Saudi state oil group Aramco today reported a 73.4 per cent fall in second-quarter net profit, a steeper drop than analysts had forecast.
It also said it expected capital expenditure for 2020 to be at the lower end of a $25bn to $30bn range.
The world’s biggest oil exporter said the rapid spread of Covid-19 globally had significantly reduced demand for crude oil, natural gas and petroleum products.
“We are seeing a partial recovery in the energy market as countries around the world take steps to ease restrictions and reboot their economies,” chief executive Amin Nasser said in a statement.
Net profit fell to 24.6bn riyals ($6.57bn) for the quarter to 30 June from 92.6bn riyals a year earlier.
Analysts had expected a net profit of 31.3bn riyals in the second quarter, according to the mean estimate from three analysts, provided by Refinitiv.

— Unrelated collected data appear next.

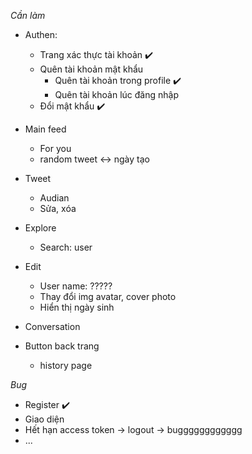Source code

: _Cần làm_

- Authen:

  - Trang xác thực tài khoản ✔️
  - Quên tài khoản mật khẩu
    - Quên tài khoản trong profile ✔️
    - Quên tài khoản lúc đăng nhập
  - Đổi mật khẩu ✔️

- Main feed

  - For you
  - random tweet <-> ngày tạo

- Tweet

  - Audian
  - Sửa, xóa

- Explore

  - Search: user

- Edit

  - User name: ?????
  - Thay đổi img avatar, cover photo
  - Hiển thị ngày sinh

- Conversation

- Button back trang
  - history page

_Bug_

- Register ✔️
- Giao diện
- Hết hạn access token -> logout -> bugggggggggggg
- ...

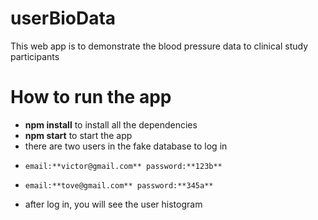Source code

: # userBioData
This web app is to demonstrate the blood pressure data to clinical study participants

# How to run the app
- **npm install** to install all the dependencies
- **npm start** to start the app
- there are two users in the fake database to log in
-     email:**victor@gmail.com** password:**123b**
-     email:**tove@gmail.com** password:**345a**
- after log in, you will see the user histogram


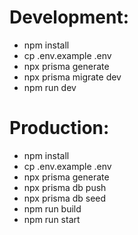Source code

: # Development:
- npm install
- cp .env.example .env
- npx prisma generate
- npx prisma migrate dev
- npm run dev

# Production:
- npm install
- cp .env.example .env
- npx prisma generate
- npx prisma db push
- npx prisma db seed
- npm run build
- npm run start
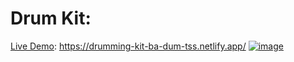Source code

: # Drum Kit: 

<a href="https://drumming-kit-ba-dum-tss.netlify.app/">Live Demo</a>: https://drumming-kit-ba-dum-tss.netlify.app/
<a href="https://drumming-kit-ba-dum-tss.netlify.app/">![image](https://user-images.githubusercontent.com/80004058/156458065-cf9894fa-31b7-4353-acc8-701619786942.png)</a>
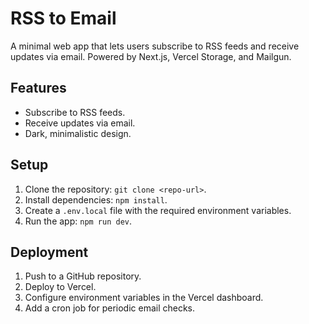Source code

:# RSS to Email

A minimal web app that lets users subscribe to RSS feeds and receive updates via email. Powered by Next.js, Vercel Storage, and Mailgun.

## Features
- Subscribe to RSS feeds.
- Receive updates via email.
- Dark, minimalistic design.

## Setup
1. Clone the repository: `git clone <repo-url>`.
2. Install dependencies: `npm install`.
3. Create a `.env.local` file with the required environment variables.
4. Run the app: `npm run dev`.

## Deployment
1. Push to a GitHub repository.
2. Deploy to Vercel.
3. Configure environment variables in the Vercel dashboard.
4. Add a cron job for periodic email checks.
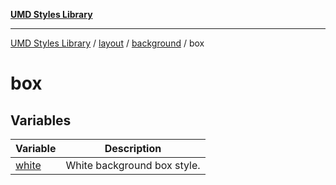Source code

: [**UMD Styles Library**](../../../../../README.md)

***

[UMD Styles Library](../../../../../README.md) / [layout](../../../../README.md) / [background](../../README.md) / box

# box

## Variables

| Variable | Description |
| ------ | ------ |
| [white](variables/white.md) | White background box style. |
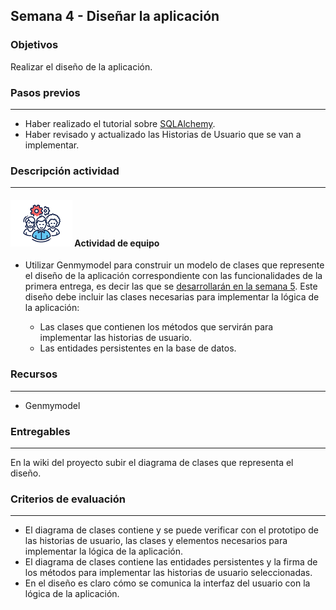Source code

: ## Semana 4 - Diseñar la aplicación

### Objetivos

Realizar el diseño de la aplicación. 

### Pasos previos

---

* Haber realizado el tutorial sobre  [SQLAlchemy](https://misovirtual.virtual.uniandes.edu.co/codelabs/tutorial-SQLAlchemy-Python/index.html#0).
* Haber revisado y actualizado las Historias de Usuario que se van a implementar. 
  
  
### Descripción actividad
---
#### ![](./../../assets/images/grupo.png) Actividad de equipo

* Utilizar Genmymodel para construir un modelo de clases que represente el diseño de la aplicación correspondiente con las funcionalidades de la primera entrega, es decir las que se [desarrollarán en la semana 5](./../semana5/MT1PEA-PlanDesarrolloHistorias202211.md). Este diseño debe incluir las clases necesarias para implementar la lógica de la aplicación:

  * Las clases que contienen los métodos que servirán para implementar las historias de usuario. 
  * Las entidades persistentes en la base de datos.

### Recursos

---
*   Genmymodel
  
### Entregables
---
En la wiki del proyecto subir el diagrama de clases que representa el diseño.

### Criterios de evaluación

---

* El diagrama de clases contiene y se puede verificar con el prototipo de las historias de usuario, las clases y elementos necesarios para implementar la lógica de la aplicación. 
* El diagrama de clases contiene las entidades persistentes y la firma de los métodos para implementar las historias de usuario seleccionadas.
* En el diseño es claro cómo se comunica la interfaz del usuario con la lógica de la aplicación.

Aramco is currently the world’s second most valuable publicly traded company after Apple which overtook the oil group to take the number one slot in terms of market value earlier this month.
All major oil companies have taken a hit in the second quarter as lockdowns to contain the coronavirus limited travel, which hurt oil demand and sent oil prices tumbling to levels not seen in nearly two decades.
Brent crude prices at the end of the second quarter were down 38 per cent from a year earlier, despite an agreement by Opec+ producers to cut oil supply by a record 9.7m barrel per day from May to help to shore up prices and curb oversupply.
Aramco said it would distribute a dividend of $18.75bn for the second quarter of this year, in line with its plan to pay a base dividend of $75bn for 2020.
BP earlier this month cut its dividend for the first time in a decade after a record $6.7bn second-quarter loss, while Royal Dutch Shell in April cut its dividend for the first time since the Second World War.